The San Antonio Breast Cancer Symposium started in 1977 as a one-day regional conference. All of the fellows in the division of oncology at the University of Texas - San Antonio were recruited to present cases at the conference during lunch, and they primarily discussed hormone therapy. From those very humble beginnings, it has grown to a 5-day international conference. In 2007, the American Association for Cancer Research (AACR) began a collaboration with the San Antonio group, bringing to the table its very strong reputation for translational research.

To give us some insights on the key translational and clinical findings from studies at this year's meeting, I am pleased to welcome AACR past president Dr Carlos Arteaga. Dr Arteaga is chair of breast cancer research and is professor of medicine and cancer biology at Vanderbilt University in Nashville, Tennessee. Welcome, Carlos.

Carlos L. Arteaga, MD: How are you doing?

Dr Miller: I am doing great. Tell me: Do you remember your first San Antonio meeting? I know you aren't quite old enough to have been there in 1977.

Dr Arteaga: No, it was 1987. And I would guess that there were about 250 people, at some Marriott hotel on the Riverwalk.

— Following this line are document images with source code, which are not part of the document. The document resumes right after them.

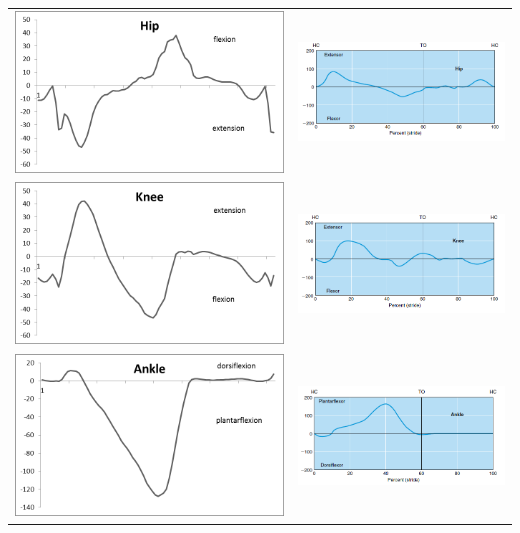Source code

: \begin{center}
    \begin{tabular}{cc}
        \includegraphics[width=.48\textwidth, keepaspectratio]{fig/id-hip.png} & \includegraphics[width=.48\textwidth, keepaspectratio]{fig/id-hip-ref.png}\\[3pt]
        \includegraphics[width=.48\textwidth, keepaspectratio]{fig/id-knee.png} & \includegraphics[width=.48\textwidth, keepaspectratio]{fig/id-knee-ref.png}\\[3pt]
        \includegraphics[width=.48\textwidth, keepaspectratio]{fig/id-ankle.png} & \includegraphics[width=.48\textwidth, keepaspectratio]{fig/id-ankle-ref.png}
    \end{tabular}
    \label{tab:id-hip-knee-ankle-moments}
\end{center}
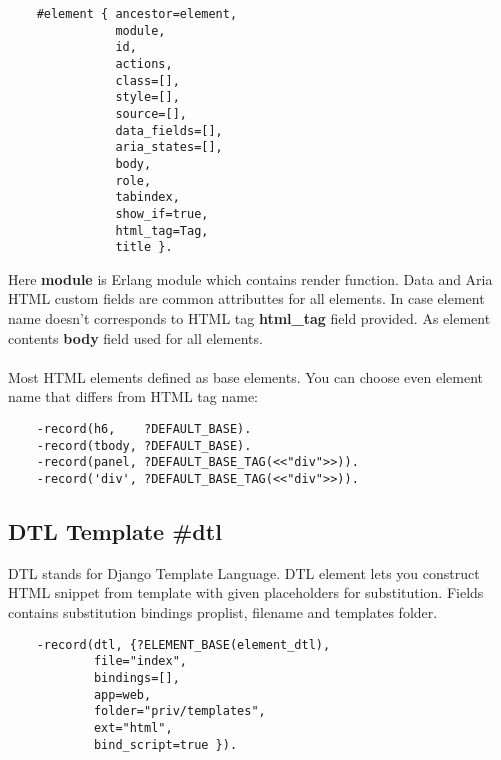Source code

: \vspace{1\baselineskip}
\begin{lstlisting}
    #element { ancestor=element,
               module,
               id,
               actions,
               class=[],
               style=[],
               source=[],
               data_fields=[],
               aria_states=[],
               body,
               role,
               tabindex,
               show_if=true,
               html_tag=Tag,
               title }.
\end{lstlisting}
\vspace{1\baselineskip}

Here {\bf module} is Erlang module which contains render function.
Data and Aria HTML custom fields are common attributtes for all elements.
In case element name doesn't corresponds to HTML tag {\bf html\_tag} field provided.
As element contents {\bf body} field used for all elements.

\paragraph{}
Most HTML elements defined as base elements. You can choose even element
name that differs from HTML tag name:

\vspace{1\baselineskip}
\begin{lstlisting}
    -record(h6,    ?DEFAULT_BASE).
    -record(tbody, ?DEFAULT_BASE).
    -record(panel, ?DEFAULT_BASE_TAG(<<"div">>)).
    -record('div', ?DEFAULT_BASE_TAG(<<"div">>)).
\end{lstlisting}
\vspace{1\baselineskip}

\newpage
\subsection{DTL Template {\bf \#dtl}}
DTL stands for Django Template Language. DTL element lets you construct HTML
snippet from template with given placeholders for substitution.
Fields contains substitution bindings proplist, filename and templates folder.

\vspace{1\baselineskip}
\begin{lstlisting}
    -record(dtl, {?ELEMENT_BASE(element_dtl),
            file="index",
            bindings=[],
            app=web,
            folder="priv/templates",
            ext="html",
            bind_script=true }).
\end{lstlisting}
\vspace{1\baselineskip}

Dr Miller: How have you seen the meeting grow just since AACR joined this unique partnership?

Dr Arteaga: The meeting has stayed at about the same level of attendance [an estimated 7704 attended the 2015 meeting, from 95 countries], but with the AACR we have added two awards: the AACR Distinguished Lectureship Award and the AACR Outstanding Investigator Award for an investigator under 50. We have added educational symposia and basic science symposia, and we have increased the number of travel awards for young investigators, who will be the ones carrying the torch of breast cancer research in the years to come. Remember that all of us at some point will have to exit the field, and we need new blood to come in.

The AACR handles all of the press activities of the meeting. We have also expanded the number of reviewers of the abstracts. Those things the AACR has brought to the meeting, and my general sense is that people are very happy with this partnership.

Dr Miller: It has been an incredibly successful partnership. I have to say that I have noticed a focus on translational science and better incorporation and integration of basic science in the meeting since that AACR partnership began.

Dr Arteaga: Yes, but in all honesty—because I trained with Bill McGuire and Ken Osbourne—there was always a translational flavor to this meeting. I would like to believe that the AACR has expanded and increased it, but it was translational already.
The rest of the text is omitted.